In today’s technology-driven world, many of us can work remotely or have flexibility when it comes to where we’re based, and Richmond says that she’s seeing more couples take a relaxed approach to deciding where to live. However, some people have one place in mind, be it for family reasons or career, and if their partner feels otherwise, that’s an issue. “Talk to your partner and ask, ‘Where do you think we’re going to live? Are you attached to raising your kids in one specific area, or are you open to moving your kids around? What if you get this work opportunity?'” Richmond says.
For other couples, location may be a question of lifestyle preferences more than anything else. One partner, for example, could be set on living in a big city, while the other prefers the quiet country life. The middle ground could mean finding a quiet neighborhood just outside a city, but only if you talk it out: Remember, disguising or playing down your preferences about where you end up won’t help you or your partner.

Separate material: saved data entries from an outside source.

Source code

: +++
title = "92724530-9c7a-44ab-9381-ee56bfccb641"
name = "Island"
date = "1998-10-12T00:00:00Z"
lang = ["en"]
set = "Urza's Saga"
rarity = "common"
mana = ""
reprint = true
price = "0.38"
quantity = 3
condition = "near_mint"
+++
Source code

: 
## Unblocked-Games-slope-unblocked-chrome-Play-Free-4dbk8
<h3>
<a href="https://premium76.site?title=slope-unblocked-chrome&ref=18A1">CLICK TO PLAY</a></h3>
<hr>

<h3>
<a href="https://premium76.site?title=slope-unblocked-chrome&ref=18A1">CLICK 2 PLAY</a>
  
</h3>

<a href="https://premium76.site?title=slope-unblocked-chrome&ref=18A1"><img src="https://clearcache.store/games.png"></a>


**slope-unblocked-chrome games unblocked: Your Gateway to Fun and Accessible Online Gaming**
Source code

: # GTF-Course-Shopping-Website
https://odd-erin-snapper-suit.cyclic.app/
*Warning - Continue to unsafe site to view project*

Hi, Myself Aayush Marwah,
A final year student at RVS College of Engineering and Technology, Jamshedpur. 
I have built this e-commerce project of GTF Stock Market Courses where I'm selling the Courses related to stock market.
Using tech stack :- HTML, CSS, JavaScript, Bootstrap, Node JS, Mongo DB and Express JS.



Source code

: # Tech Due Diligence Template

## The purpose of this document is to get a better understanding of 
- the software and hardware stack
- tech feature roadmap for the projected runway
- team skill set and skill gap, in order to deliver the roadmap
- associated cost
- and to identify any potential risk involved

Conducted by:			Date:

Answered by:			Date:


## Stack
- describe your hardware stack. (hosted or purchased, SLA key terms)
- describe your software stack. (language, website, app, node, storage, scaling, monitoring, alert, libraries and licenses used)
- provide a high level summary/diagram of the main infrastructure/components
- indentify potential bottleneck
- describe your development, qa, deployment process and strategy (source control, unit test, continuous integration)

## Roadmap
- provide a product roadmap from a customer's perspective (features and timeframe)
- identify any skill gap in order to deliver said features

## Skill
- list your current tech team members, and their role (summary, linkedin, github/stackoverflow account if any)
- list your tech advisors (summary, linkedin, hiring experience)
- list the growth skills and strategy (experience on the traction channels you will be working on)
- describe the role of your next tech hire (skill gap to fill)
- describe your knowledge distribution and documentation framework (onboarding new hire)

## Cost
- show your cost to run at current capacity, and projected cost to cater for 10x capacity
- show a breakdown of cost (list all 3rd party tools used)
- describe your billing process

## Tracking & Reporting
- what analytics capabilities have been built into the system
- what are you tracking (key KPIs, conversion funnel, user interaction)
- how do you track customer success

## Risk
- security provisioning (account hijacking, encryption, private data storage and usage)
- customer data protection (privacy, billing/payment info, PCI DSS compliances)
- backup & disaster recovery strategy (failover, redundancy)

6. You’re set on a relationship format that doesn’t work for your partner.
Hopefully, a couple will have shared their thoughts on monogamy and open relationships before marriage, but unfortunately, some assume their partner will simply change their mind after they’re married. For instance, one partner in a monogamous relationship may assume they and their partner will try an open arrangement eventually. Alternately, one partner in an open relationship could think that marriage automatically means a transition to monogamy. The good news is that couples can experiment with what works for them at different points in time, as long as they’re respecting each other’s needs, preferences, and boundaries. (Do not marry someone who knows they are polyamorous with the expectation that you can manipulate them into monogamy. It will not work.)

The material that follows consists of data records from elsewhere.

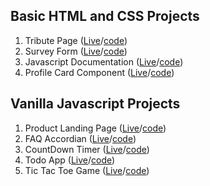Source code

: 

## Basic HTML and CSS Projects
1. Tribute Page ([Live](https:///devm75.github.io/Frontend_Projects/HTML&CSS/Tribute_page)/[code](https://github.com/devm75/Frontend_Projects/tree/main/HTML%26CSS/Tribute_page))
2. Survey Form ([Live](https://devm75.github.io/Frontend_Projects/HTML&CSS/Survey_form)/[code](https://github.com/devm75/Frontend_Projects/tree/main/HTML%26CSS/Tribute_page))
3. Javascript Documentation ([Live](https://devm75.github.io/Frontend_Projects/HTML&CSS/JS_doc)/[code](https://github.com/devm75/Frontend_Projects/tree/main/HTML%26CSS/JS_doc))                                                                                   
4. Profile Card Component ([Live](https://devm75.github.io/Frontend_Projects/HTML&CSS/Profile_card)/[code](https://github.com/devm75/Frontend_Projects/tree/main/HTML%26CSS/Profile_card))


## Vanilla Javascript Projects
1. Product Landing Page ([Live](https://devm75.github.io/Frontend_Projects/VanillaJS/Product_landing)/[code](https://github.com/devm75/Frontend_Projects/tree/main/VanillaJS/Product_landing))
2. FAQ Accordian  ([Live](https://devm75.github.io/Frontend_Projects/VanillaJS/FAQ_accordian)/[code](https://github.com/devm75/Frontend_Projects/tree/main/VanillaJS/FAQ_accordian))
3. CountDown Timer ([Live](https://devm75.github.io/Frontend_Projects/VanillaJS/Countdown_timer)/[code](https://github.com/devm75/Frontend_Projects/tree/main/VanillaJS/Countdown_timer))
4. Todo App ([Live](https://devm75.github.io/Frontend_Projects/VanillaJS/Todo_app)/[code](https://github.com/devm75/Frontend_Projects/tree/main/VanillaJS/Todo_app))
5. Tic Tac Toe Game ([Live](https://devm75.github.io/Frontend_Projects/VanillaJS/Tic_tac_toe_game)/[code](https://github.com/devm75/Frontend_Projects/tree/main/VanillaJS/Tic_tac_toe_game))
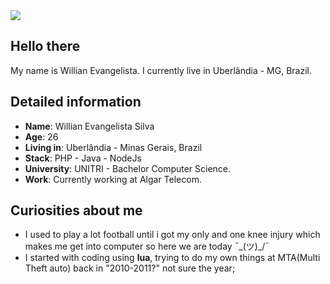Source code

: <div>
    <a target='_blank' href="https://www.linkedin.com/in/willianevangelistasilva/">
        <img src="https://img.shields.io/badge/LinkedIn-0077B5?style=for-the-badge&logo=linkedin&logoColor=white">
    </a>
</div>

## Hello there

My name is Willian Evangelista. I currently live in Uberlândia - MG, Brazil. 

## Detailed information

* **Name**: Willian Evangelista Silva
* **Age**: 26
* **Living in**: Uberlândia - Minas Gerais, Brazil
* **Stack**: PHP - Java - NodeJs
* **University**: UNITRI - Bachelor Computer Science.
* **Work**: Currently working at Algar Telecom.

## Curiosities about me

* I used to play a lot football until i got my only and one knee injury which makes me get into computer so here we are today ¯\_(ツ)_/¯
* I started with coding using **lua**, trying to do my own things at MTA(Multi Theft auto) back in "2010-2011?" not sure the year;
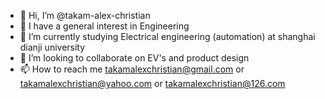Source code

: - 👋 Hi, I’m @takam-alex-christian
- 👀 I have a general interest in Engineering
- 🌱 I’m currently studying  Electrical engineering (automation) at shanghai dianji university
- 💞️ I’m looking to collaborate on EV's and product design
- 📫 How to reach me takamalexchristian@gmail.com or takamalexchristian@yahoo.com or takamalexchristian@126.com

<!--- --->
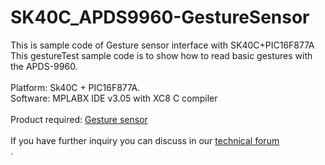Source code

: # SK40C_APDS9960-GestureSensor
This is sample code of Gesture sensor interface with SK40C+PIC16F877A<br/>
This gestureTest sample code is to show how to read basic gestures with the APDS-9960.<br/><br/>
Platform: Sk40C + PIC16F877A.</br>
Software: MPLABX IDE v3.05 with XC8 C compiler<br/><br/>
Product required:
<a href="http://www.cytron.com.my/p-sn-apds-9960" target="_blank"> Gesture sensor </a><br/><br/> 
If you have further inquiry you can discuss in our <a href="http://forum.cytron.com.my/" target="_blank">technical forum </a><br/>. 
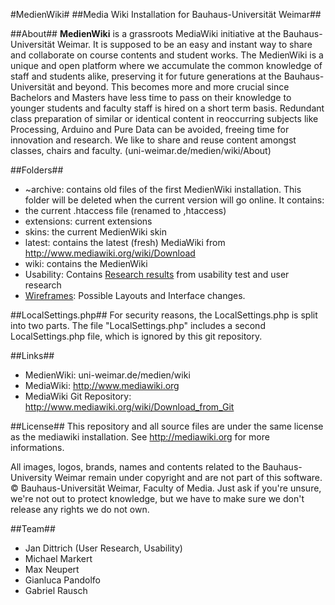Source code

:#MedienWiki#
##Media Wiki Installation for Bauhaus-Universität Weimar##

##About##
**MedienWiki** is a grassroots MediaWiki initiative at the Bauhaus-Universität Weimar. It is supposed to be an easy and instant way to share and collaborate on course contents and student works. The MedienWiki is a unique and open platform where we accumulate the common knowledge of staff and students alike, preserving it for future generations at the Bauhaus-Universität and beyond. This becomes more and more crucial since Bachelors and Masters have less time to pass on their knowledge to younger students and faculty staff is hired on a short term basis. Redundant class preparation of similar or identical content in reoccurring subjects like Processing, Arduino and Pure Data can be avoided, freeing time for innovation and research. We like to share and reuse content amongst classes, chairs and faculty. (uni-weimar.de/medien/wiki/About)

##Folders##
* ~archive: contains old files of the first MedienWiki installation. This folder will be deleted when the current version will go online. It contains:
 * the current .htaccess file (renamed to ,htaccess)
 * extensions: current extensions
 * skins: the current MedienWiki skin
* latest: contains the latest (fresh) MediaWiki from http://www.mediawiki.org/wiki/Download
* wiki: contains the MedienWiki
* Usability: Contains [Research results](/usability/Forschungsergebnisse.md) from usability test and user research
 * [Wireframes](/usability/Wireframes/readme.md): Possible Layouts and Interface changes. 

##LocalSettings.php##
For security reasons, the LocalSettings.php is split into two parts. The file "LocalSettings.php" includes a second LocalSettings.php file, which is ignored by this git repository.

##Links##
* MedienWiki: uni-weimar.de/medien/wiki
* MediaWiki: http://www.mediawiki.org
* MediaWiki Git Repository: http://www.mediawiki.org/wiki/Download_from_Git

##License##
This repository and all source files are under the same license as the mediawiki installation. See http://mediawiki.org for more informations.

All images, logos, brands, names and contents related to the Bauhaus-University Weimar remain under copyright and are not part of this software. © Bauhaus-Universität Weimar, Faculty of Media. Just ask if you're unsure, we're not out to protect knowledge, but we have to make sure we don't release any rights we do not own.

##Team##
* Jan Dittrich (User Research, Usability) 
* Michael Markert
* Max Neupert
* Gianluca Pandolfo
* Gabriel Rausch
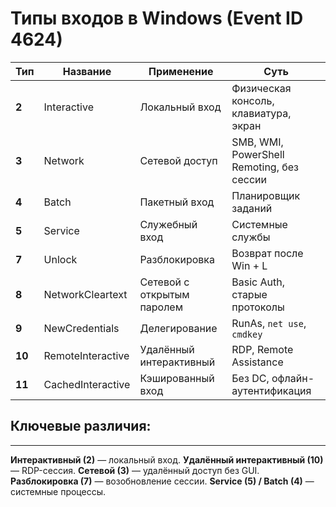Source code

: # Типы входов в Windows (Event ID 4624)

| Тип    | Название          | Применение                 | Суть                                      |
| ------ | ----------------- | -------------------------- | ----------------------------------------- |
| **2**  | Interactive       | Локальный вход             | Физическая консоль, клавиатура, экран     |
| **3**  | Network           | Сетевой доступ             | SMB, WMI, PowerShell Remoting, без сессии |
| **4**  | Batch             | Пакетный вход              | Планировщик заданий                       |
| **5**  | Service           | Служебный вход             | Системные службы                          |
| **7**  | Unlock            | Разблокировка              | Возврат после Win + L                     |
| **8**  | NetworkCleartext  | Сетевой с открытым паролем | Basic Auth, старые протоколы              |
| **9**  | NewCredentials    | Делегирование              | RunAs, `net use`, `cmdkey`                |
| **10** | RemoteInteractive | Удалённый интерактивный    | RDP, Remote Assistance                    |
| **11** | CachedInteractive | Кэшированный вход          | Без DC, офлайн-аутентификация             |

## Ключевые различия:
---
**Интерактивный (2)** — локальный вход.
**Удалённый интерактивный (10)** — RDP-сессия.
**Сетевой (3)** — удалённый доступ без GUI.
**Разблокировка (7)** — возобновление сессии.
**Service (5) / Batch (4)** — системные процессы.
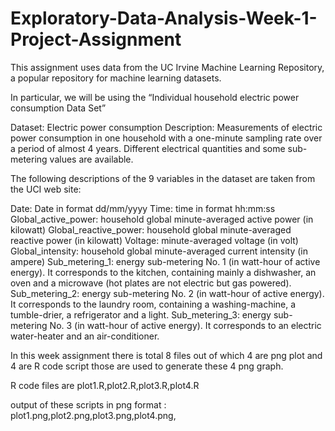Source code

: # Exploratory-Data-Analysis-Week-1-Project-Assignment
This assignment uses data from the UC Irvine Machine Learning Repository, a popular repository for machine learning datasets. 

In particular, we will be using the “Individual household electric power consumption Data Set” 

Dataset: Electric power consumption 
Description: Measurements of electric power consumption in one household with a one-minute sampling rate over a period of almost 4 years. 
Different electrical quantities and some sub-metering values are available.

The following descriptions of the 9 variables in the dataset are taken from the UCI web site:

Date: Date in format dd/mm/yyyy
Time: time in format hh:mm:ss
Global_active_power: household global minute-averaged active power (in kilowatt)
Global_reactive_power: household global minute-averaged reactive power (in kilowatt)
Voltage: minute-averaged voltage (in volt)
Global_intensity: household global minute-averaged current intensity (in ampere)
Sub_metering_1: energy sub-metering No. 1 (in watt-hour of active energy). It corresponds to the kitchen, containing mainly a dishwasher, an oven and a microwave (hot plates are not electric but gas powered).
Sub_metering_2: energy sub-metering No. 2 (in watt-hour of active energy). It corresponds to the laundry room, containing a washing-machine, a tumble-drier, a refrigerator and a light.
Sub_metering_3: energy sub-metering No. 3 (in watt-hour of active energy). It corresponds to an electric water-heater and an air-conditioner.

In this week assignment there is total 8 files out of which 4 are png plot and 4 are R code script those are used to generate these 4 png graph.


R code files are plot1.R,plot2.R,plot3.R,plot4.R

output of these scripts in png format : plot1.png,plot2.png,plot3.png,plot4.png,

A common misconception is that monogamy and polyamory, or sleeping with and dating more than one person, are the only two options. In reality, there are as many ways to enjoy an open relationship as there are couples. If you and your partner aren’t entirely on the same page or your desires change over time, there’s a good chance you’ll find a compromise in a relationship format that works for you. “There are so many options,” Renye says. “You could have a compromise that might not include emotional intimacy but just having sex with other people. Have an understanding that there is a middle ground to be compromised and met on. I think that’s how the institution of marriage is even changing and broadening.” As in any relationship, you and your partner get to write the rules of your marriage.

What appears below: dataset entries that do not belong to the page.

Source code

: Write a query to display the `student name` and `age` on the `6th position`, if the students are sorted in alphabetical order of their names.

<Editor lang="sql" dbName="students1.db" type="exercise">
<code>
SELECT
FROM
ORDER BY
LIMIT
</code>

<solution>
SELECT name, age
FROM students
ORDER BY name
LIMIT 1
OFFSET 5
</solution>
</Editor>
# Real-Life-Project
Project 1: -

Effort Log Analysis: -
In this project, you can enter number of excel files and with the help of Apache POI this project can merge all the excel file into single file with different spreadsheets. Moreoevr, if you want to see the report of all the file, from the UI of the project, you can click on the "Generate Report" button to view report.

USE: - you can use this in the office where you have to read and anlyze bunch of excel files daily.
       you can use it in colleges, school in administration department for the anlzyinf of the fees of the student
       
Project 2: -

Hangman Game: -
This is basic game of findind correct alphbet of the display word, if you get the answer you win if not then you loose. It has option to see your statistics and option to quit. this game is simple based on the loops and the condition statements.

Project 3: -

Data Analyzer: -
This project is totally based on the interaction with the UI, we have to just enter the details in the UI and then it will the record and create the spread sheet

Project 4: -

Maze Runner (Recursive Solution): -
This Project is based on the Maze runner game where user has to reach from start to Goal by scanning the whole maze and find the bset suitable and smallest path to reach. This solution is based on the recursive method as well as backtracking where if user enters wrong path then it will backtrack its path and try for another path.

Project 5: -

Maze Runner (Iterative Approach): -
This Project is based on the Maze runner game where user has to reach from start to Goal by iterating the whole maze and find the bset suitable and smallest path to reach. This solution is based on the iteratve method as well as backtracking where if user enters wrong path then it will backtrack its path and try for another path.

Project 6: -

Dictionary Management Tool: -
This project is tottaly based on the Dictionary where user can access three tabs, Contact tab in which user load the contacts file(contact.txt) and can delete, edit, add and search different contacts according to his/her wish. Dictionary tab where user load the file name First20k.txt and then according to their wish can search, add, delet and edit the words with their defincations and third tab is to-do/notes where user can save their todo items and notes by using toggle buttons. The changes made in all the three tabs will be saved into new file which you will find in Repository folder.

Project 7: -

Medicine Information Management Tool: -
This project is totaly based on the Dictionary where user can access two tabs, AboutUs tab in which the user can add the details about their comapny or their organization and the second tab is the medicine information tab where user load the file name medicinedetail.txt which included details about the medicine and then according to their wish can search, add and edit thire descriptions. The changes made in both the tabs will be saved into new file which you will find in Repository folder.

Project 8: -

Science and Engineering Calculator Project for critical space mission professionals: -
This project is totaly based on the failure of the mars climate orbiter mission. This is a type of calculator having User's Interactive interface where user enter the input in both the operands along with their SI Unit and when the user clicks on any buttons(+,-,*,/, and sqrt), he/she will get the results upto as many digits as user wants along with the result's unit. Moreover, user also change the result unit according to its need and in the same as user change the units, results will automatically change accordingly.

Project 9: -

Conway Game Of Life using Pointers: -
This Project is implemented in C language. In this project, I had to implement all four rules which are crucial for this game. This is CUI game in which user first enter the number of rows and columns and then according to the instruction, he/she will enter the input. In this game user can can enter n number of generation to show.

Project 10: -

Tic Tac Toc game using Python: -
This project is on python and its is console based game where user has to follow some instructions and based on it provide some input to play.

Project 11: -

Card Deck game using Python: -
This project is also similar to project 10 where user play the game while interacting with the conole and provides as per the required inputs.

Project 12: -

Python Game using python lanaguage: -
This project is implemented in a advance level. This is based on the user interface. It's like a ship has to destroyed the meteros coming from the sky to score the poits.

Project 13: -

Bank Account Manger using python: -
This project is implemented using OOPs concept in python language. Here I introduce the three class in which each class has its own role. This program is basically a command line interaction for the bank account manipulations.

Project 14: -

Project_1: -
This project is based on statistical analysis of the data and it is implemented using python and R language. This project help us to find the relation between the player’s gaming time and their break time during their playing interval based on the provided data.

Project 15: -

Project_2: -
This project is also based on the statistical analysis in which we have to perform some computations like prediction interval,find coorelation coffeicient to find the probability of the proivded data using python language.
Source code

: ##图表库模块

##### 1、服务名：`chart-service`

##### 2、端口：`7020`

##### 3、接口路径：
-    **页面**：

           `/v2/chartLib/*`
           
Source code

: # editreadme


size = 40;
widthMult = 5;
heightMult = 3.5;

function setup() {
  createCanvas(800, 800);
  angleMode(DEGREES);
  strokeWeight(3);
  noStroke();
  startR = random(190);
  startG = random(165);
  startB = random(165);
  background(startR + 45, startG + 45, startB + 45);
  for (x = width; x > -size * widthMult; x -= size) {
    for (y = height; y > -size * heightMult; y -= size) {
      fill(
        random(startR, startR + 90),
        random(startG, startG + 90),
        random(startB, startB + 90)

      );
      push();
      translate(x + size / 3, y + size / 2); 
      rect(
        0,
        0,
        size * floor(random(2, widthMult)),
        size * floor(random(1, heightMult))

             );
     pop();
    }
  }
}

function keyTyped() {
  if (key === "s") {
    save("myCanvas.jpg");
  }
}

7. You have conflicting views of what it means to be married.
“The word ‘marriage’ might mean different things to totally different people,” Renye says. What’s more, marriage also means different things in the context of different religions and cultures. Whether or not you’re in a relationship with someone who has a different cultural or religious background than you, it’s important to talk about what marriage means to you both and why you want to be married in the first place. Maybe your potential spouse assumes that getting married means one of you will stay home to care for your future kids, but you don’t share this vision. Maybe you assume that marriage involves monogamy or a joint bank account, but your partner doesn’t agree.
So, how do you understand and adjust to differences in opinion? Once again, the answer is communication — both before and after the wedding. Call in a professional if you need extra assistance talking through thorny issues: A couples therapist or relationship counselor can help you find productive ways of communicating with your partner. Finally, Renye offers this evergreen piece of advice: “Don’t make assumptions in any area.”